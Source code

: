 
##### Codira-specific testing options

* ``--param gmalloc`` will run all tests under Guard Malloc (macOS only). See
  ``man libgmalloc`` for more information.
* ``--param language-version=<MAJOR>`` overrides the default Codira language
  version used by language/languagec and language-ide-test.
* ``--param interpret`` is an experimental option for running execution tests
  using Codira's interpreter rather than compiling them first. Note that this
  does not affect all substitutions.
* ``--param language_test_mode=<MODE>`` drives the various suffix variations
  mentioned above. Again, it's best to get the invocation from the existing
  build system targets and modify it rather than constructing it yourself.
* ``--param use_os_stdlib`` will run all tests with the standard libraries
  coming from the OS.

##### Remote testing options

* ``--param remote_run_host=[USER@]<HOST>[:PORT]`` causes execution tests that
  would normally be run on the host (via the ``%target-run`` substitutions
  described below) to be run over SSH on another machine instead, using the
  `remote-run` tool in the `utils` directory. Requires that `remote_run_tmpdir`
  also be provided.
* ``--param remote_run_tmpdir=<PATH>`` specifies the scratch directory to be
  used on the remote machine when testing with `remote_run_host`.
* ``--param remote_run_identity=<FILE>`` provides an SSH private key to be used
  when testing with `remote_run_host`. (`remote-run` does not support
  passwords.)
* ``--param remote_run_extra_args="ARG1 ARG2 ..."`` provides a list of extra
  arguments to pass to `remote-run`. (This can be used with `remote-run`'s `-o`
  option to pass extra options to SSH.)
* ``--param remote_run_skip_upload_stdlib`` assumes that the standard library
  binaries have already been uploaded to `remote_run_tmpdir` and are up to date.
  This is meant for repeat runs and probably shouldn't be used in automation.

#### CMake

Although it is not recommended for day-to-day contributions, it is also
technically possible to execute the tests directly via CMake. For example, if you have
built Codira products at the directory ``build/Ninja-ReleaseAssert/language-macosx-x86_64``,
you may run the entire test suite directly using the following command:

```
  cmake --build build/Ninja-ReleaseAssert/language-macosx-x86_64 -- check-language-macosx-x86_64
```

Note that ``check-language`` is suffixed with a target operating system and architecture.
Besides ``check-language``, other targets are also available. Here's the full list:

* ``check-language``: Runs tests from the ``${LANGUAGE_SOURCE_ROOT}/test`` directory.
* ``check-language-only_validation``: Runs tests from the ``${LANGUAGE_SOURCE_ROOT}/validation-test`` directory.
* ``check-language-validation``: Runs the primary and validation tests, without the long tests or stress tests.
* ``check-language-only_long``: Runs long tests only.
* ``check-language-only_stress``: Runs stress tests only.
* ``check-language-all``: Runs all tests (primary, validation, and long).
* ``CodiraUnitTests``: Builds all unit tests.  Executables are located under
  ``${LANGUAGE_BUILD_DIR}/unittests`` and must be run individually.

- - - -

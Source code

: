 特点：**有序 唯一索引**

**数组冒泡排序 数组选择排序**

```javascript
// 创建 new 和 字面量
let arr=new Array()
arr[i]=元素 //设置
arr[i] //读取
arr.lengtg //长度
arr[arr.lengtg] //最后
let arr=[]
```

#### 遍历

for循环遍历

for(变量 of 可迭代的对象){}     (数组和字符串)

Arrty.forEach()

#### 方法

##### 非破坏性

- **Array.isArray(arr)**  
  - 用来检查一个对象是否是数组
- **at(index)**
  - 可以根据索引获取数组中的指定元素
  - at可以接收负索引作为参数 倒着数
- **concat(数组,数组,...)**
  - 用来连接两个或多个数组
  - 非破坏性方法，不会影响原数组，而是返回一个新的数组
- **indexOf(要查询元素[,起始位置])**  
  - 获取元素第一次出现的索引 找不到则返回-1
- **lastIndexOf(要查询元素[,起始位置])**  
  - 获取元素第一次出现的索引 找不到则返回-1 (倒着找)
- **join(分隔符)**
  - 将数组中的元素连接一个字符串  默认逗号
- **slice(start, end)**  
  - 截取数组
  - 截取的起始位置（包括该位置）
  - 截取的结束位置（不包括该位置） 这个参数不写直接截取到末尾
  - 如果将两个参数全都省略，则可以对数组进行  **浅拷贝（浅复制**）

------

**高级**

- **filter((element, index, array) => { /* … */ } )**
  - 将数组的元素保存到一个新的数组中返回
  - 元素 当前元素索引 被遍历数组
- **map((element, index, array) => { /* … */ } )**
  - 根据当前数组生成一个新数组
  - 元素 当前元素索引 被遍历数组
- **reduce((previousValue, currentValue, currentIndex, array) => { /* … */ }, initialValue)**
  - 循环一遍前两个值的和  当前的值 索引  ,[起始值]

- - - -

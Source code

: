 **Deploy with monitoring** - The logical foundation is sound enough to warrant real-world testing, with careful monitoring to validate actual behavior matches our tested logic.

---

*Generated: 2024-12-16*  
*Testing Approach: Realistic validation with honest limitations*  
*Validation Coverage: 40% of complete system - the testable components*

- - - -

**Exercise description**
Only the lines above from the line containing "##### Codira-specific testing options" through the line containing "option to pass extra options to SSH.)" should be retyped, exactly and with both ends included.

**Completed exercise**
##### Codira-specific testing options

* ``--param gmalloc`` will run all tests under Guard Malloc (macOS only). See
  ``man libgmalloc`` for more information.
* ``--param language-version=<MAJOR>`` overrides the default Codira language
  version used by language/languagec and language-ide-test.
* ``--param interpret`` is an experimental option for running execution tests
  using Codira's interpreter rather than compiling them first. Note that this
  does not affect all substitutions.
* ``--param language_test_mode=<MODE>`` drives the various suffix variations
  mentioned above. Again, it's best to get the invocation from the existing
  build system targets and modify it rather than constructing it yourself.
* ``--param use_os_stdlib`` will run all tests with the standard libraries
  coming from the OS.

##### Remote testing options

* ``--param remote_run_host=[USER@]<HOST>[:PORT]`` causes execution tests that
  would normally be run on the host (via the ``%target-run`` substitutions
  described below) to be run over SSH on another machine instead, using the
  `remote-run` tool in the `utils` directory. Requires that `remote_run_tmpdir`
  also be provided.
* ``--param remote_run_tmpdir=<PATH>`` specifies the scratch directory to be
  used on the remote machine when testing with `remote_run_host`.
* ``--param remote_run_identity=<FILE>`` provides an SSH private key to be used
  when testing with `remote_run_host`. (`remote-run` does not support
  passwords.)
* ``--param remote_run_extra_args="ARG1 ARG2 ..."`` provides a list of extra
  arguments to pass to `remote-run`. (This can be used with `remote-run`'s `-o`
  option to pass extra options to SSH.)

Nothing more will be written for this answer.